Canadian writer, critic, editor, and university professor

Aritha van Herk, , is a Canadian writer, critic, editor, public intellectual, and university professor. Her work often includes feminist themes, and depicts and analyzes the culture of western Canada.

==Early life and education==
She was born in Wetaskiwin, Alberta (near Edmonton) on 26 May 1954 and spent her childhood in the village of Edberg, Alberta. Her parents and elder siblings immigrated to Canada from the Netherlands before she was born, having endured Nazi occupation in WWII. Van Herk studied Canadian literature and Creative Writing at the University of Alberta in Edmonton, graduating with a B.A. Honours in 1976, and an M.A. in 1978.

==Career==
Since 1983, van Herk has been teaching at the University of Calgary. She teaches Creative Writing (prose), Canadian Literature (fiction), and Contemporary World Fiction in English, and Fiction by Women.

She won the University of Calgary Students' Union Teaching Excellence Award for the Faculty of Arts in 2011. In the same year, she received the Writers' Guild of Alberta's Golden Pen Lifetime Achievement Award and the Alberta Order of Excellence.

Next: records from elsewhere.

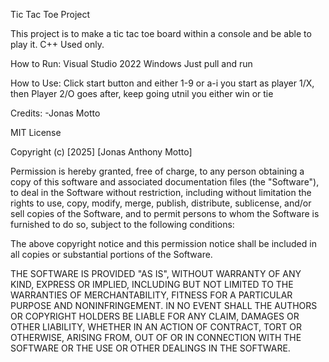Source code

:Tic Tac Toe Project

This project is to make a tic tac toe board within a console and be able to play it.
C++ Used only.

How to Run:
Visual Studio 2022
Windows
Just pull and run

How to Use:
Click start button and either 1-9 or a-i you start as player 1/X, then Player 2/O goes after, keep going utnil you either win or tie

Credits:
-Jonas Motto

MIT License

Copyright (c) [2025] [Jonas Anthony Motto]

Permission is hereby granted, free of charge, to any person obtaining a copy
of this software and associated documentation files (the "Software"), to deal
in the Software without restriction, including without limitation the rights
to use, copy, modify, merge, publish, distribute, sublicense, and/or sell
copies of the Software, and to permit persons to whom the Software is
furnished to do so, subject to the following conditions:

The above copyright notice and this permission notice shall be included in all
copies or substantial portions of the Software.

THE SOFTWARE IS PROVIDED "AS IS", WITHOUT WARRANTY OF ANY KIND, EXPRESS OR
IMPLIED, INCLUDING BUT NOT LIMITED TO THE WARRANTIES OF MERCHANTABILITY,
FITNESS FOR A PARTICULAR PURPOSE AND NONINFRINGEMENT. IN NO EVENT SHALL THE
AUTHORS OR COPYRIGHT HOLDERS BE LIABLE FOR ANY CLAIM, DAMAGES OR OTHER
LIABILITY, WHETHER IN AN ACTION OF CONTRACT, TORT OR OTHERWISE, ARISING FROM,
OUT OF OR IN CONNECTION WITH THE SOFTWARE OR THE USE OR OTHER DEALINGS IN THE
SOFTWARE.
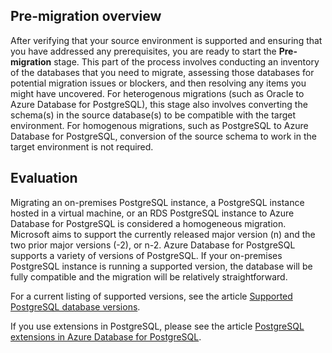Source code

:## Pre-migration overview

After verifying that your source environment is supported and ensuring that you have addressed any prerequisites, you are ready to start the **Pre-migration** stage. This part of the process involves conducting an inventory of the databases that you need to migrate, assessing those databases for potential migration issues or blockers, and then resolving any items you might have uncovered. For heterogenous migrations (such as Oracle to Azure Database for PostgreSQL), this stage also involves converting the schema(s) in the source database(s) to be compatible with the target environment. For homogenous migrations, such as PostgreSQL to Azure Database for PostgreSQL, conversion of the source schema to work in the target environment is not required.

## Evaluation

Migrating an on-premises PostgreSQL instance, a PostgreSQL instance hosted in a virtual machine, or an RDS PostgreSQL instance to Azure Database for PostgreSQL is considered a homogeneous migration. Microsoft aims to support the currently released major version (n) and the two prior major versions (-2), or n-2. Azure Database for PostgreSQL supports a variety of versions of PostgreSQL. If your on-premises PostgreSQL instance is running a supported version, the database will be fully compatible and the migration will be relatively straightforward.

For a current listing of supported versions, see the article [Supported PostgreSQL database versions](https://docs.microsoft.com/azure/postgresql/concepts-supported-versions).

If you use extensions in PostgreSQL, please see the article [PostgreSQL extensions in Azure Database for PostgreSQL](https://docs.microsoft.com/en-us/azure/postgresql/concepts-extensions).
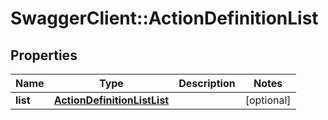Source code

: # SwaggerClient::ActionDefinitionList

## Properties
Name | Type | Description | Notes
------------ | ------------- | ------------- | -------------
**list** | [**ActionDefinitionListList**](ActionDefinitionListList.md) |  | [optional] 


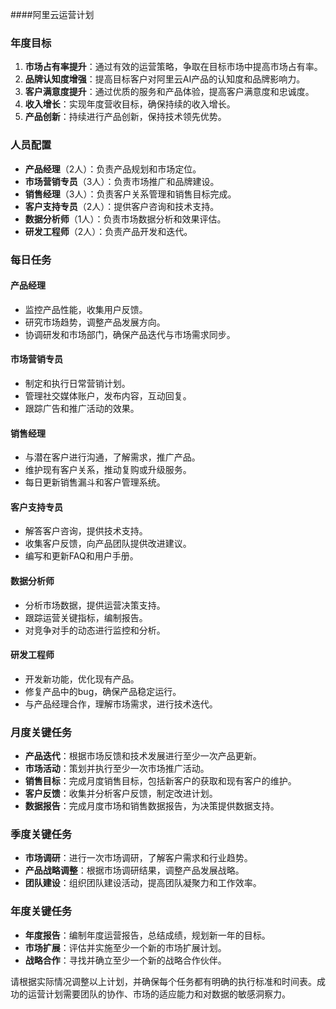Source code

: ####阿里云运营计划

### 年度目标

1. **市场占有率提升**：通过有效的运营策略，争取在目标市场中提高市场占有率。
2. **品牌认知度增强**：提高目标客户对阿里云AI产品的认知度和品牌影响力。
3. **客户满意度提升**：通过优质的服务和产品体验，提高客户满意度和忠诚度。
4. **收入增长**：实现年度营收目标，确保持续的收入增长。
5. **产品创新**：持续进行产品创新，保持技术领先优势。

### 人员配置

- **产品经理**（2人）：负责产品规划和市场定位。
- **市场营销专员**（3人）：负责市场推广和品牌建设。
- **销售经理**（3人）：负责客户关系管理和销售目标完成。
- **客户支持专员**（2人）：提供客户咨询和技术支持。
- **数据分析师**（1人）：负责市场数据分析和效果评估。
- **研发工程师**（2人）：负责产品开发和迭代。

### 每日任务

#### 产品经理

- 监控产品性能，收集用户反馈。
- 研究市场趋势，调整产品发展方向。
- 协调研发和市场部门，确保产品迭代与市场需求同步。

#### 市场营销专员

- 制定和执行日常营销计划。
- 管理社交媒体账户，发布内容，互动回复。
- 跟踪广告和推广活动的效果。

#### 销售经理

- 与潜在客户进行沟通，了解需求，推广产品。
- 维护现有客户关系，推动复购或升级服务。
- 每日更新销售漏斗和客户管理系统。

#### 客户支持专员

- 解答客户咨询，提供技术支持。
- 收集客户反馈，向产品团队提供改进建议。
- 编写和更新FAQ和用户手册。

#### 数据分析师

- 分析市场数据，提供运营决策支持。
- 跟踪运营关键指标，编制报告。
- 对竞争对手的动态进行监控和分析。

#### 研发工程师

- 开发新功能，优化现有产品。
- 修复产品中的bug，确保产品稳定运行。
- 与产品经理合作，理解市场需求，进行技术迭代。

### 月度关键任务

- **产品迭代**：根据市场反馈和技术发展进行至少一次产品更新。
- **市场活动**：策划并执行至少一次市场推广活动。
- **销售目标**：完成月度销售目标，包括新客户的获取和现有客户的维护。
- **客户反馈**：收集并分析客户反馈，制定改进计划。
- **数据报告**：完成月度市场和销售数据报告，为决策提供数据支持。

### 季度关键任务

- **市场调研**：进行一次市场调研，了解客户需求和行业趋势。
- **产品战略调整**：根据市场调研结果，调整产品发展战略。
- **团队建设**：组织团队建设活动，提高团队凝聚力和工作效率。

### 年度关键任务

- **年度报告**：编制年度运营报告，总结成绩，规划新一年的目标。
- **市场扩展**：评估并实施至少一个新的市场扩展计划。
- **战略合作**：寻找并确立至少一个新的战略合作伙伴。

请根据实际情况调整以上计划，并确保每个任务都有明确的执行标准和时间表。成功的运营计划需要团队的协作、市场的适应能力和对数据的敏感洞察力。
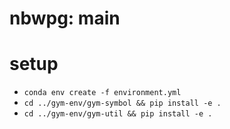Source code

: # nbwpg: main

# setup
* `conda env create -f environment.yml`
* `cd ../gym-env/gym-symbol && pip install -e .`
* `cd ../gym-env/gym-util && pip install -e .`
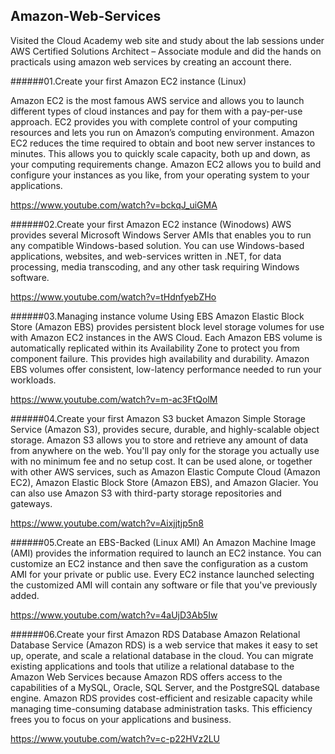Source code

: ## Amazon-Web-Services


Visited the Cloud Academy web site and study about the lab sessions under AWS Certified Solutions Architect – Associate module and did the hands on practicals using amazon web services by creating an account there.





######01.Create your first Amazon EC2 instance (Linux)

Amazon EC2 is the most famous AWS service and allows you to launch different types of cloud instances and pay for them with a pay-per-use approach. EC2 provides you with complete control of your computing resources and lets you run on Amazon’s computing environment. Amazon EC2 reduces the time required to obtain and boot new server instances to minutes. This allows you to quickly scale capacity, both up and down, as your computing requirements change. Amazon EC2 allows you to build and configure your instances as you like, from your operating system to your applications.

https://www.youtube.com/watch?v=bckqJ_uiGMA

######02.Create your first Amazon EC2 instance (Winodows)
 AWS provides several Microsoft Windows Server AMIs that enables you to run any compatible Windows-based solution. You can use Windows-based applications, websites, and web-services written in .NET, for data processing, media transcoding, and any other task requiring Windows software.
 
 https://www.youtube.com/watch?v=tHdnfyebZHo
 
######03.Managing instance volume Using EBS
Amazon Elastic Block Store (Amazon EBS) provides persistent block level storage volumes for use with Amazon EC2 instances in the AWS Cloud.  Each Amazon EBS volume is automatically replicated within its Availability Zone to protect you from component failure. This provides high availability and durability. Amazon EBS volumes offer consistent, low-latency performance needed to run your workloads.

https://www.youtube.com/watch?v=m-ac3FtQolM

######04.Create your first Amazon S3 bucket
Amazon Simple Storage Service (Amazon S3), provides secure, durable, and highly-scalable object storage. Amazon S3 allows you to store and retrieve any amount of data from anywhere on the web. You'll pay only for the storage you actually use with no minimum fee and no setup cost. It can be used alone, or together with other AWS services, such as Amazon Elastic Compute Cloud (Amazon EC2), Amazon Elastic Block Store (Amazon EBS), and Amazon Glacier. You can also use Amazon S3 with third-party storage repositories and gateways.

https://www.youtube.com/watch?v=Aixjjtjp5n8

######05.Create an EBS-Backed (Linux AMI)
An Amazon Machine Image (AMI) provides the information required to launch an EC2 instance. You can customize an EC2 instance and then save the configuration as a custom AMI for your private or public use. Every EC2 instance launched selecting the customized AMI will contain any software or file that you've previously added.

https://www.youtube.com/watch?v=4aUjD3Ab5Iw

######06.Create your first Amazon RDS Database
Amazon Relational Database Service (Amazon RDS) is a web service that makes it easy to set up, operate, and scale a relational database in the cloud. You can migrate existing applications and tools that utilize a relational database to the Amazon Web Services because Amazon RDS offers access to the capabilities of a MySQL, Oracle, SQL Server, and the PostgreSQL database engine. Amazon RDS provides cost-efficient and resizable capacity while managing time-consuming database administration tasks. This efficiency frees you to focus on your applications and business.

https://www.youtube.com/watch?v=c-p22HVz2LU
 
 
 
 
 
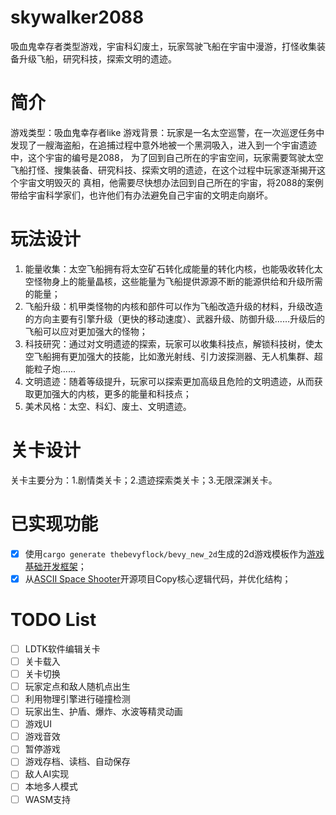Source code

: # skywalker2088
吸血鬼幸存者类型游戏，宇宙科幻废土，玩家驾驶飞船在宇宙中漫游，打怪收集装备升级飞船，研究科技，探索文明的遗迹。

# 简介
游戏类型：吸血鬼幸存者like
游戏背景：玩家是一名太空巡警，在一次巡逻任务中发现了一艘海盗船，在追捕过程中意外地被一个黑洞吸入，进入到一个宇宙遗迹中，这个宇宙的编号是2088，
        为了回到自己所在的宇宙空间，玩家需要驾驶太空飞船打怪、搜集装备、研究科技、探索文明的遗迹，在这个过程中玩家逐渐揭开这个宇宙文明毁灭的
        真相，他需要尽快想办法回到自己所在的宇宙，将2088的案例带给宇宙科学家们，也许他们有办法避免自己宇宙的文明走向崩坏。

# 玩法设计
1. 能量收集：太空飞船拥有将太空矿石转化成能量的转化内核，也能吸收转化太空怪物身上的能量晶核，这些能量为飞船提供源源不断的能源供给和升级所需的能量；
2. 飞船升级：机甲类怪物的内核和部件可以作为飞船改造升级的材料，升级改造的方向主要有引擎升级（更快的移动速度）、武器升级、防御升级……升级后的飞船可以应对更加强大的怪物；
3. 科技研究：通过对文明遗迹的探索，玩家可以收集科技点，解锁科技树，使太空飞船拥有更加强大的技能，比如激光射线、引力波探测器、无人机集群、超能粒子炮……
4. 文明遗迹：随着等级提升，玩家可以探索更加高级且危险的文明遗迹，从而获取更加强大的内核，更多的能量和科技点；
5. 美术风格：太空、科幻、废土、文明遗迹。

# 关卡设计
关卡主要分为：1.剧情类关卡；2.遗迹探索类关卡；3.无限深渊关卡。

# 已实现功能
- [x] 使用`cargo generate thebevyflock/bevy_new_2d`生成的2d游戏模板作为[游戏基础开发框架](https://github.com/TheBevyFlock/bevy_new_2d)；
- [x] 从[ASCII Space Shooter](https://github.com/JamesHDuffield/ascii-rust)开源项目Copy核心逻辑代码，并优化结构；

# TODO List
- [ ] LDTK软件编辑关卡
- [ ] 关卡载入
- [ ] 关卡切换
- [ ] 玩家定点和敌人随机点出生
- [ ] 利用物理引擎进行碰撞检测
- [ ] 玩家出生、护盾、爆炸、水波等精灵动画
- [ ] 游戏UI
- [ ] 游戏音效
- [ ] 暂停游戏
- [ ] 游戏存档、读档、自动保存
- [ ] 敌人AI实现
- [ ] 本地多人模式
- [ ] WASM支持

She received an honorary Doctor of Canon Law from St. John's College, University of Manitoba in 2013.

In 2016, Van Herk gave the Lecture of a Lifetime at the University of Calgary and wrote a short book to commemorate the university's 50th anniversary.

She received an honorary Doctor of Letters from Athabasca University in 2018.

==Novels==
Van Herk's writing career began with the publication of her M.A. thesis in 1978. Judith, a novel that explores a female protagonist's experiences in both rural and urban Canadian spaces, was the first winner of the Seal First Novel Award (C$50,000) from McClelland and Stewart, which granted the book international distribution throughout North America and Europe. In 2018, Judith was adapted to the stage by Heather Davies. The play, titled Judith: Memories of a Lady Pig Farmer, premiered at the Blyth Festival in Blyth, Ontario on 27 June 2018.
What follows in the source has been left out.